■ Exercise aim:
Locate every line in the records below that holds the word "last" and return each one.

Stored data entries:
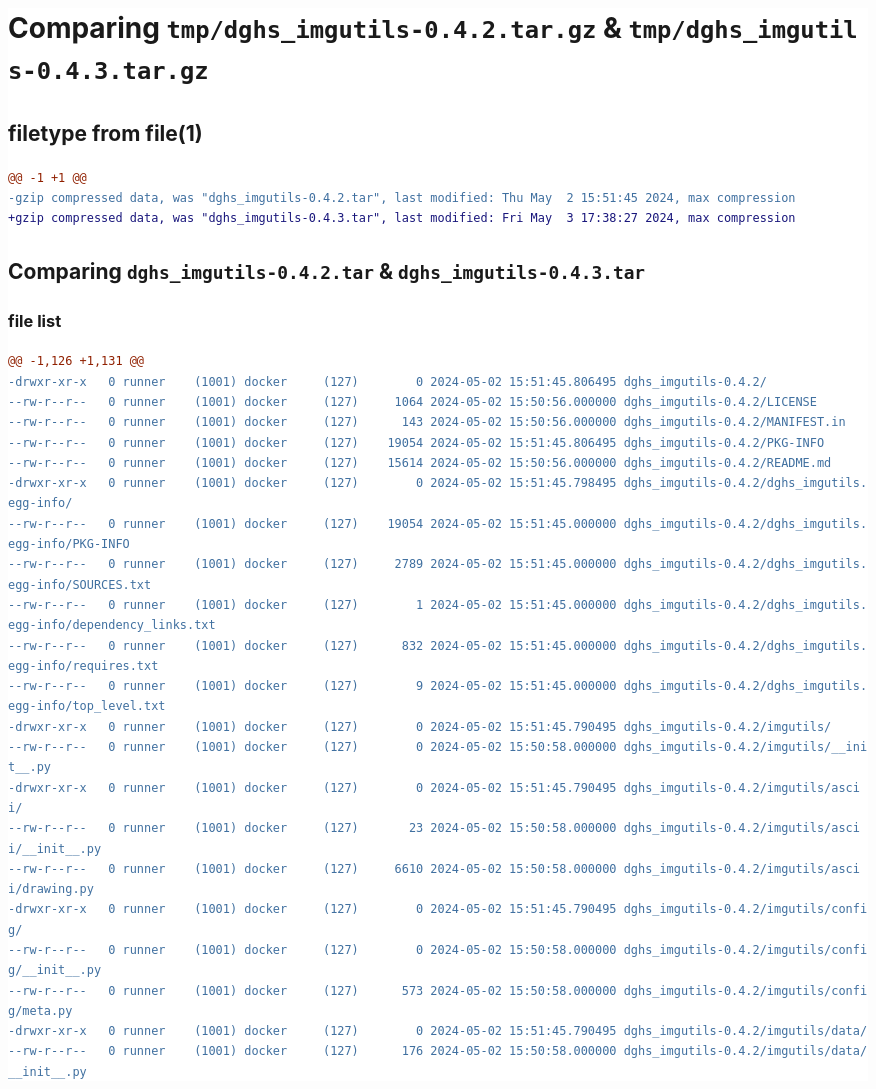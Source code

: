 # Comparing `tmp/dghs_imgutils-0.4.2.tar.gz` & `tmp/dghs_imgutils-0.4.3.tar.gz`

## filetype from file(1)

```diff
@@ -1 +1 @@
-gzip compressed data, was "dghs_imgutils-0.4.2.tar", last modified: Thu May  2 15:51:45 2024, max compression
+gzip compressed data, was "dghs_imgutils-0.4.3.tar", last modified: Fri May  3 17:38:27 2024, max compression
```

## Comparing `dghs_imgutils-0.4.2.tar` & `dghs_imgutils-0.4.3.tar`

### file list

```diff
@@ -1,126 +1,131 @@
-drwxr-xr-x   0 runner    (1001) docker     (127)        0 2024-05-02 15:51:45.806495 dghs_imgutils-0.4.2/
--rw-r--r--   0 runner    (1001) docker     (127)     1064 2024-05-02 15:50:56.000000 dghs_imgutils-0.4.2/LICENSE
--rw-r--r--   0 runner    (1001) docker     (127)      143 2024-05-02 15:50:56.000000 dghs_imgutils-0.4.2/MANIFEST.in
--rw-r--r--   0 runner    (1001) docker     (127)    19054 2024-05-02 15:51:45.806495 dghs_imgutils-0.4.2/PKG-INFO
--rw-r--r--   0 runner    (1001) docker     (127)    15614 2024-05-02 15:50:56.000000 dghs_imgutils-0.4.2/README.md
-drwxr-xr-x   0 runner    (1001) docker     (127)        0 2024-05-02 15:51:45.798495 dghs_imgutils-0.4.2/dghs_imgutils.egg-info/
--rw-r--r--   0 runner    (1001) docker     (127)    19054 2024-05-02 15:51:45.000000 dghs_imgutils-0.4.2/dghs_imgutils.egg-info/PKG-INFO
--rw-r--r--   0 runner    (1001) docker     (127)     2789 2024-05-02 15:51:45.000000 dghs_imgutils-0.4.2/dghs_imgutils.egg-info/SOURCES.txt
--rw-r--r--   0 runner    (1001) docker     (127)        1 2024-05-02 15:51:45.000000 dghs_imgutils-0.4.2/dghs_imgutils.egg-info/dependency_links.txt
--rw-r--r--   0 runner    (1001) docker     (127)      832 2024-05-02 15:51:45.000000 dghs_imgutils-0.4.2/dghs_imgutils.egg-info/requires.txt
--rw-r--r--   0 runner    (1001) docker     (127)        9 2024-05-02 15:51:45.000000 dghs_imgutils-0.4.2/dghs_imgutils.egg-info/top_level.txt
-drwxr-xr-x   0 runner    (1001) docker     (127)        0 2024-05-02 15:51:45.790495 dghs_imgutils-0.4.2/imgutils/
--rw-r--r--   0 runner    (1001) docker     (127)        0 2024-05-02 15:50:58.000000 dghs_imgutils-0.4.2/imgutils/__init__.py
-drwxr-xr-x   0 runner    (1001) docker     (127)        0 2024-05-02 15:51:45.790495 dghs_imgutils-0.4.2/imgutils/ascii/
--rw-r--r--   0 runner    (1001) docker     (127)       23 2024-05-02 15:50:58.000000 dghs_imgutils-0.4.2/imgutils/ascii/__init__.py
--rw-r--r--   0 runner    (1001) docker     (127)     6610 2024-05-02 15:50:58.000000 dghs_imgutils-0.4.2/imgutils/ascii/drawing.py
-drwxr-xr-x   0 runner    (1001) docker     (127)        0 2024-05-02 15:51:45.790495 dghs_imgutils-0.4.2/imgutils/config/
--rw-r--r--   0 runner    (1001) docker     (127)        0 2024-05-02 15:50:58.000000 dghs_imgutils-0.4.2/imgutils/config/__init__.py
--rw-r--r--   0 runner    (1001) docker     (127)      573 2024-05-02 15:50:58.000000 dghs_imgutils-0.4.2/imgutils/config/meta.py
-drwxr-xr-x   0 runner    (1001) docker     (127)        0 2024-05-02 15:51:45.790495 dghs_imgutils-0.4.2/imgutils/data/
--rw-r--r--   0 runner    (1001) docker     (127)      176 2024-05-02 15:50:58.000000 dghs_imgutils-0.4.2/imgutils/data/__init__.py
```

■ Task response:
-gzip compressed data, was "dghs_imgutils-0.4.2.tar", last modified: Thu May  2 15:51:45 2024, max compression
+gzip compressed data, was "dghs_imgutils-0.4.3.tar", last modified: Fri May  3 17:38:27 2024, max compression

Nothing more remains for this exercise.